**** DATASET ****

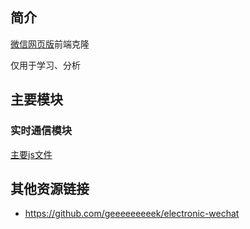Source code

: ## 简介


[微信网页版](https://wx.qq.com/)前端克隆


仅用于学习、分析


## 主要模块

### 实时通信模块

[主要js文件](res.wx.qq.com/a/wx_fed/webwx/res/static/js/index_ca360ff.js)


## 其他资源链接

- https://github.com/geeeeeeeeek/electronic-wechat



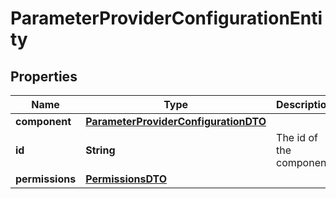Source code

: # ParameterProviderConfigurationEntity

## Properties
Name | Type | Description | Notes
------------ | ------------- | ------------- | -------------
**component** | [**ParameterProviderConfigurationDTO**](ParameterProviderConfigurationDTO.md) |  |  [optional]
**id** | **String** | The id of the component. |  [optional]
**permissions** | [**PermissionsDTO**](PermissionsDTO.md) |  |  [optional]

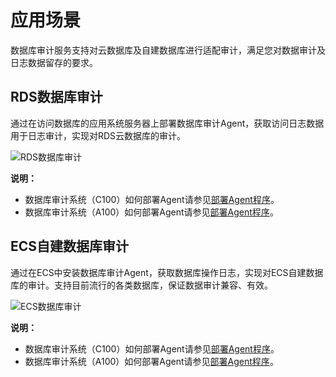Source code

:# 应用场景

数据库审计服务支持对云数据库及自建数据库进行适配审计，满足您对数据审计及日志数据留存的要求。

## RDS数据库审计

通过在访问数据库的应用系统服务器上部署数据库审计Agent，获取访问日志数据用于日志审计，实现对RDS云数据库的审计。

![RDS数据库审计](https://static-aliyun-doc.oss-cn-hangzhou.aliyuncs.com/assets/img/zh-CN/6987973061/p176940.png)

**说明：**

-   数据库审计系统（C100）如何部署Agent请参见[部署Agent程序](/cn.zh-CN/用户指南（C100）/部署Agent程序.md)。
-   数据库审计系统（A100）如何部署Agent请参见[部署Agent程序](/cn.zh-CN/用户指南（A100）/部署Agent程序.md)。

## ECS自建数据库审计

通过在ECS中安装数据库审计Agent，获取数据库操作日志，实现对ECS自建数据库的审计。支持目前流行的各类数据库，保证数据审计兼容、有效。

![ECS数据库审计](https://static-aliyun-doc.oss-cn-hangzhou.aliyuncs.com/assets/img/zh-CN/6987973061/p176941.png)

**说明：**

-   数据库审计系统（C100）如何部署Agent请参见[部署Agent程序](/cn.zh-CN/用户指南（C100）/部署Agent程序.md)。
-   数据库审计系统（A100）如何部署Agent请参见[部署Agent程序](/cn.zh-CN/用户指南（A100）/部署Agent程序.md)。

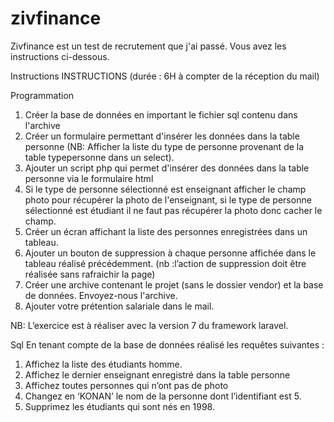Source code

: # zivfinance
Zivfinance est un test de recrutement que j'ai passé. Vous avez les instructions ci-dessous. 

Instructions
INSTRUCTIONS (durée : 6H à compter de la réception du mail)

Programmation
1.	Créer la base de données en important le fichier sql contenu dans l'archive
2.	Créer un formulaire permettant d'insérer les données dans la table personne (NB: Afficher la liste du type de personne provenant de la table typepersonne dans un select).
3.	Ajouter un script php qui permet d'insérer des données dans la table personne via le formulaire html
4.	Si le type de personne sélectionné est enseignant afficher le champ photo pour récupérer la photo de l'enseignant, si le type de personne sélectionné est étudiant il ne faut pas récupérer la photo donc cacher le champ. 
5.	Créer un écran affichant la liste des personnes enregistrées dans un tableau. 
6.	Ajouter un bouton de suppression à chaque personne affichée dans le tableau réalisé précédemment. (nb :l’action de suppression doit être réalisée sans rafraichir la page)   
7.	Créer une archive contenant le projet (sans le dossier vendor) et la base de données. Envoyez-nous l'archive.
8.	Ajouter votre prétention salariale dans le mail.
 
NB: L’exercice est à réaliser avec la version 7 du framework laravel.


Sql
En tenant compte de la base de données réalisé les requêtes suivantes :
1)	Affichez la liste des étudiants homme.
2)	Affichez le dernier enseignant enregistré dans la table personne
3)	Affichez toutes personnes qui n’ont pas de photo
4)	Changez en ‘KONAN’ le nom de la personne dont l’identifiant est 5.
5)	Supprimez les étudiants qui sont nés en 1998.
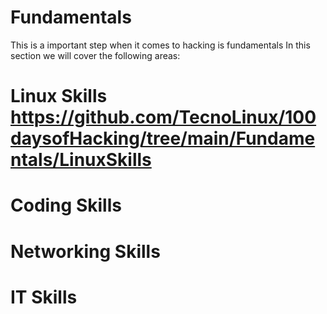 # Fundamentals
This is a important step when it comes to hacking is fundamentals
In this section we will cover the following areas:

# Linux Skills https://github.com/TecnoLinux/100daysofHacking/tree/main/Fundamentals/LinuxSkills
# Coding Skills
# Networking Skills
# IT Skills
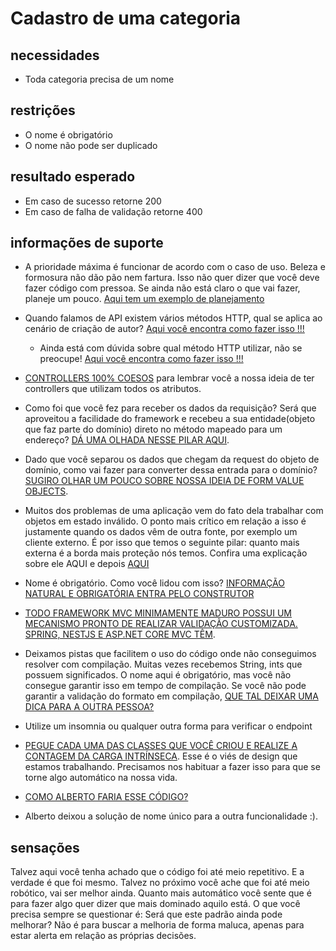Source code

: # Cadastro de uma categoria

## necessidades

* Toda categoria precisa de um nome

## restrições

* O nome é obrigatório
* O nome não pode ser duplicado

## resultado esperado
* Em caso de sucesso retorne 200
* Em caso de falha de validação retorne 400

## informações de suporte

* A prioridade máxima é funcionar de acordo com o caso de uso. Beleza e formosura não dão pão nem fartura. Isso não quer dizer que você deve fazer código com pressoa. Se ainda não está claro o que vai fazer, planeje um pouco. [Aqui tem um exemplo de planejamento](../informacao_suporte/planeje-um-pouco.md)

* Quando falamos de API existem vários métodos HTTP, qual se aplica ao cenário de criação de autor? [Aqui você encontra como fazer isso !!!](../informacao_suporte/rest-methods.md)

  * Ainda está com dúvida sobre qual método HTTP utilizar, não se preocupe! [Aqui você encontra como fazer isso !!!](../informacao_suporte/rest-post.md)

* [CONTROLLERS 100% COESOS](../informacao-suporte-design/controllers-100-coesos.md) para lembrar você a nossa ideia de ter controllers que utilizam todos os atributos.

* Como foi que você fez para receber os dados da requisição? Será que aproveitou a facilidade do framework e recebeu a sua entidade(objeto que faz parte do domínio) direto no método mapeado para um endereço? [DÁ UMA OLHADA NESSE PILAR AQUI](../informacao_suporte/recebe-dados-requisicao.md).

* Dado que você separou os dados que chegam da request do objeto de domínio, como vai fazer para converter dessa entrada para o domínio? [SUGIRO OLHAR UM POUCO SOBRE NOSSA IDEIA DE FORM VALUE OBJECTS](../informacao_suporte/conversao-para-dominio.md).

* Muitos dos problemas de uma aplicação vem do fato dela trabalhar com objetos em estado inválido. O ponto mais crítico em relação a isso é justamente quando os dados vêm de outra fonte, por exemplo um cliente externo. É por isso que temos o seguinte pilar: quanto mais externa é a borda mais proteção nós temos. Confira uma explicação sobre ele AQUI e depois [AQUI](../informacao_suporte/protegemos-as-bordas.md)

* Nome é obrigatório. Como você lidou com isso? [INFORMAÇÃO NATURAL E OBRIGATÓRIA ENTRA PELO CONSTRUTOR](../informacao-suporte-design/construtor-para-informacao-natural.md)

* [TODO FRAMEWORK MVC MINIMAMENTE MADURO POSSUI UM MECANISMO PRONTO DE REALIZAR VALIDAÇÃO CUSTOMIZADA. SPRING, NESTJS E ASP.NET CORE MVC TÊM](../informacao-suporte-design/validacao-precisa-ser-suportada-fw.md).


* Deixamos pistas que facilitem o uso do código onde não conseguimos resolver com compilação. Muitas vezes recebemos String, ints que possuem significados. O nome aqui é obrigatório, mas você não consegue garantir isso em tempo de compilação. Se você não pode garantir a validação do formato em compilação, [QUE TAL DEIXAR UMA DICA PARA A OUTRA PESSOA?](../informacao-suporte-design/deixe-pistas-para-as-pessoas.md)

* Utilize um insomnia ou qualquer outra forma para verificar o endpoint

* [PEGUE CADA UMA DAS CLASSES QUE VOCÊ CRIOU E REALIZE A CONTAGEM DA CARGA INTRÍNSECA](../informacao-suporte-design/treino-contagem-carga-intrinseca.md). Esse é o viés de design que estamos trabalhando. Precisamos nos habituar a fazer isso para que se torne algo automático na nossa vida.

* [COMO ALBERTO FARIA ESSE CÓDIGO?](https://github.com/asouza/jornada-deveficiente-casa-do-codigo/commit/3670e63786b0029cc7fb596c57d285e002717490)
 * Alberto deixou a solução de nome único para a outra funcionalidade :). 

## sensações

Talvez aqui você tenha achado que o código foi até meio repetitivo. E a verdade é que foi mesmo. Talvez no próximo você ache que foi até meio robótico, vai ser melhor ainda. Quanto mais automático você sente que é para fazer algo quer dizer que mais dominado aquilo está. O que você precisa sempre se questionar é: Será que este padrão ​ainda pode melhorar? Não é para buscar a melhoria de forma maluca, apenas para estar alerta em relação as próprias decisões.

****

INSTRUCTIONS FOR THE TASK » Copy exactly, and only, the lines from the first entry through the line holding "contenu dans l'archive", both ends included, leaving out every picture.

REPLY TO THE TASK »
Source code

: ## 简介


[微信网页版](https://wx.qq.com/)前端克隆


仅用于学习、分析


## 主要模块

### 实时通信模块

[主要js文件](res.wx.qq.com/a/wx_fed/webwx/res/static/js/index_ca360ff.js)


## 其他资源链接

- https://github.com/geeeeeeeeek/electronic-wechat



Source code

: # ParameterProviderConfigurationEntity

## Properties
Name | Type | Description | Notes
------------ | ------------- | ------------- | -------------
**component** | [**ParameterProviderConfigurationDTO**](ParameterProviderConfigurationDTO.md) |  |  [optional]
**id** | **String** | The id of the component. |  [optional]
**permissions** | [**PermissionsDTO**](PermissionsDTO.md) |  |  [optional]

Source code

:# 应用场景

数据库审计服务支持对云数据库及自建数据库进行适配审计，满足您对数据审计及日志数据留存的要求。

## RDS数据库审计

通过在访问数据库的应用系统服务器上部署数据库审计Agent，获取访问日志数据用于日志审计，实现对RDS云数据库的审计。

![RDS数据库审计](https://static-aliyun-doc.oss-cn-hangzhou.aliyuncs.com/assets/img/zh-CN/6987973061/p176940.png)

**说明：**

-   数据库审计系统（C100）如何部署Agent请参见[部署Agent程序](/cn.zh-CN/用户指南（C100）/部署Agent程序.md)。
-   数据库审计系统（A100）如何部署Agent请参见[部署Agent程序](/cn.zh-CN/用户指南（A100）/部署Agent程序.md)。

## ECS自建数据库审计

通过在ECS中安装数据库审计Agent，获取数据库操作日志，实现对ECS自建数据库的审计。支持目前流行的各类数据库，保证数据审计兼容、有效。

![ECS数据库审计](https://static-aliyun-doc.oss-cn-hangzhou.aliyuncs.com/assets/img/zh-CN/6987973061/p176941.png)

**说明：**

-   数据库审计系统（C100）如何部署Agent请参见[部署Agent程序](/cn.zh-CN/用户指南（C100）/部署Agent程序.md)。
-   数据库审计系统（A100）如何部署Agent请参见[部署Agent程序](/cn.zh-CN/用户指南（A100）/部署Agent程序.md)。

Source code

: # zivfinance
Zivfinance est un test de recrutement que j'ai passé. Vous avez les instructions ci-dessous. 

Instructions
INSTRUCTIONS (durée : 6H à compter de la réception du mail)

Programmation
1.	Créer la base de données en important le fichier sql contenu dans l'archive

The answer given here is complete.